= Aaron and Jordan Kandell =

American screenwriters and journalists

Aaron and Jordan Kandell (both born June 16, 1982) are identical twin American screenwriters and journalists. They were born and raised in Honolulu, Hawaii, and studied film and creative writing at the University of Southern California. They have written numerous original feature film and television projects for Fox Animation, Disney Animation, Warner Brothers Pictures, 20th Century Fox, Legendary and Paramount Pictures. The Kandell brothers were on the 2013 Young and Hungry List and their screenplay The Golden Record was on the 2013 Black List. They also served as screenwriters on Disney Animation's Moana.
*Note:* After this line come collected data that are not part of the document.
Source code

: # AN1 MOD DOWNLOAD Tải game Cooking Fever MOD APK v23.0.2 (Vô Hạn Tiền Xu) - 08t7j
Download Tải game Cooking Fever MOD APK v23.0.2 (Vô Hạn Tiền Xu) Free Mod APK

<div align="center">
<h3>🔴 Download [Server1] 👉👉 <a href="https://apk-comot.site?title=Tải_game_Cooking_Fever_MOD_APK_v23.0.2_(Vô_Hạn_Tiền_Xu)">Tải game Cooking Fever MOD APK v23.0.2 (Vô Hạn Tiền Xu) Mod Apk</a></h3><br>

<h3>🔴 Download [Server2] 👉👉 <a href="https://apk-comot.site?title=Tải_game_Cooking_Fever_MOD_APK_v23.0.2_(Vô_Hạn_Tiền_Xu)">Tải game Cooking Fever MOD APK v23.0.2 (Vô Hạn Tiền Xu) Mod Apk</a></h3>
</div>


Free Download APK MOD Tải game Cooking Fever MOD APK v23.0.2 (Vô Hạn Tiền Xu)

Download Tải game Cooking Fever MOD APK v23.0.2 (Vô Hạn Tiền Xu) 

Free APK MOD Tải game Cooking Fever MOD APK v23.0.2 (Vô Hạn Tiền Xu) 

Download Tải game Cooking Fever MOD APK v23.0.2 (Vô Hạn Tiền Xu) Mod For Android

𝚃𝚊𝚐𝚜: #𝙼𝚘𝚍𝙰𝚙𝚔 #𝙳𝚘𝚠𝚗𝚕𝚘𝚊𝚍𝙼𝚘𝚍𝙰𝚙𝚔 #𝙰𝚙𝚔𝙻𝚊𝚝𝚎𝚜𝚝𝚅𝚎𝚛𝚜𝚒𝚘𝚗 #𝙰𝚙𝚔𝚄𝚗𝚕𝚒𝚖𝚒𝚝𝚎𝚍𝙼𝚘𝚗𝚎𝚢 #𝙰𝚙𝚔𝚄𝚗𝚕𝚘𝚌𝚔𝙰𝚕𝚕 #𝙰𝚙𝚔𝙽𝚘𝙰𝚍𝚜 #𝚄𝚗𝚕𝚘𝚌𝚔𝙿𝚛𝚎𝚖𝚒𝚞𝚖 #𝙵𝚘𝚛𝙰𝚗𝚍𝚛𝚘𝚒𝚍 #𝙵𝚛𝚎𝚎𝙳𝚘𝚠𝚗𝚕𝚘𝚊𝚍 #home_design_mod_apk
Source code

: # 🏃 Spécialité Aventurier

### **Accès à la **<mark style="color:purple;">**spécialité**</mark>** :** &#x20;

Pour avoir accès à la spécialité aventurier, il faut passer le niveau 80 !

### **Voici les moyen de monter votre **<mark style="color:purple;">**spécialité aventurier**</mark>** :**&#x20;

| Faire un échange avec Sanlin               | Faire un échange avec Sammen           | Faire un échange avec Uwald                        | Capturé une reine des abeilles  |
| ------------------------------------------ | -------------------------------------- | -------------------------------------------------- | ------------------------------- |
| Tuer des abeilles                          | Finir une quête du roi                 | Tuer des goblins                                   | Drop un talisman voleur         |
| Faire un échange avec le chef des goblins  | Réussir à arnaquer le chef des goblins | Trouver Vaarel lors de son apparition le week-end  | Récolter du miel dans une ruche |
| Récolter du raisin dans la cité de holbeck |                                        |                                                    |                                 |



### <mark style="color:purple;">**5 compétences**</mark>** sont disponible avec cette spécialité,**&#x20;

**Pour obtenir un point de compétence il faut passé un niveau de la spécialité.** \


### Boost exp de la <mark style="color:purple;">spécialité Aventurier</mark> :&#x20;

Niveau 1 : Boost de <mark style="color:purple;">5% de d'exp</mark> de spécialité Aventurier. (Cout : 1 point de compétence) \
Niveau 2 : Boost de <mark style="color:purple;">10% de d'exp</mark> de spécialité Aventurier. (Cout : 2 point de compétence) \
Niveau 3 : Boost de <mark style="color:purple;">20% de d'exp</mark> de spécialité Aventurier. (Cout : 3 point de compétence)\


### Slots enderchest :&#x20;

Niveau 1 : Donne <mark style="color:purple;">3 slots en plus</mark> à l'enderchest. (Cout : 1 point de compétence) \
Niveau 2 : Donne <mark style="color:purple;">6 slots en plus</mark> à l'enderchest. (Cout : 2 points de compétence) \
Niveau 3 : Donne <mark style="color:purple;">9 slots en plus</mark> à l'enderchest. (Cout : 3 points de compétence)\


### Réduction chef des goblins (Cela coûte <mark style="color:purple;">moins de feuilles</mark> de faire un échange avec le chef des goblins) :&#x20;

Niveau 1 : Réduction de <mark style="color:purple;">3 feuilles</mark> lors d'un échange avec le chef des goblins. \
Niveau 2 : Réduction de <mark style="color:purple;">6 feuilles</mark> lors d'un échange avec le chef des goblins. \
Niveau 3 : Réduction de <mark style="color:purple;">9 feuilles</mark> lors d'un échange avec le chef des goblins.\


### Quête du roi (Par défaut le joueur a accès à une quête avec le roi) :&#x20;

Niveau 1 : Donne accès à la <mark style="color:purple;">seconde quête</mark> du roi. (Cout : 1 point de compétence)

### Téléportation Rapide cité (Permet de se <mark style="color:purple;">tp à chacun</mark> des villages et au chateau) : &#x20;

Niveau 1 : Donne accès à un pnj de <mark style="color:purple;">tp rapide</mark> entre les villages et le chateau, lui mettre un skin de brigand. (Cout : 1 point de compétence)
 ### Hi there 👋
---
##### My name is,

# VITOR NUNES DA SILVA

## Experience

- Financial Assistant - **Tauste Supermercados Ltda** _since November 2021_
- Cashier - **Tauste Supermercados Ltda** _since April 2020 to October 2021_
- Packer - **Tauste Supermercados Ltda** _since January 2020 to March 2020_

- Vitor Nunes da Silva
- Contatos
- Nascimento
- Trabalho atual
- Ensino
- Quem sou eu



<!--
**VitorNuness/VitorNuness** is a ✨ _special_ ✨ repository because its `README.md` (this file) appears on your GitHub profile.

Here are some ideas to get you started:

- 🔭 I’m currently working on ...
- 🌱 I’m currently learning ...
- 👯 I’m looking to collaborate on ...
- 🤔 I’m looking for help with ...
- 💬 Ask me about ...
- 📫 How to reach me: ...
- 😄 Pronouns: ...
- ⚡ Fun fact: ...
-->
The Kandells wrote the spec script that was turned into the film Adrift (2018), directed by Baltasar Kormákur and starring Shailene Woodley.

== Films ==
- Happiest Man Alive (2010), writers
- Moana (2016), writers for Disney Animation
- Adrift (2018), writers (also producers)
- Untitled Fox Animation Project (in development), writers for Fox Animation
- Sidekicks (in development), writers for Paramount Pictures
- Supernormal (in development), writers for Netflix
- The Golden Record (in development), writers for Endgame Entertainment
- Stranded (in development)
- Conviction (in development), producing with Malpaso Productions for Warner Bros.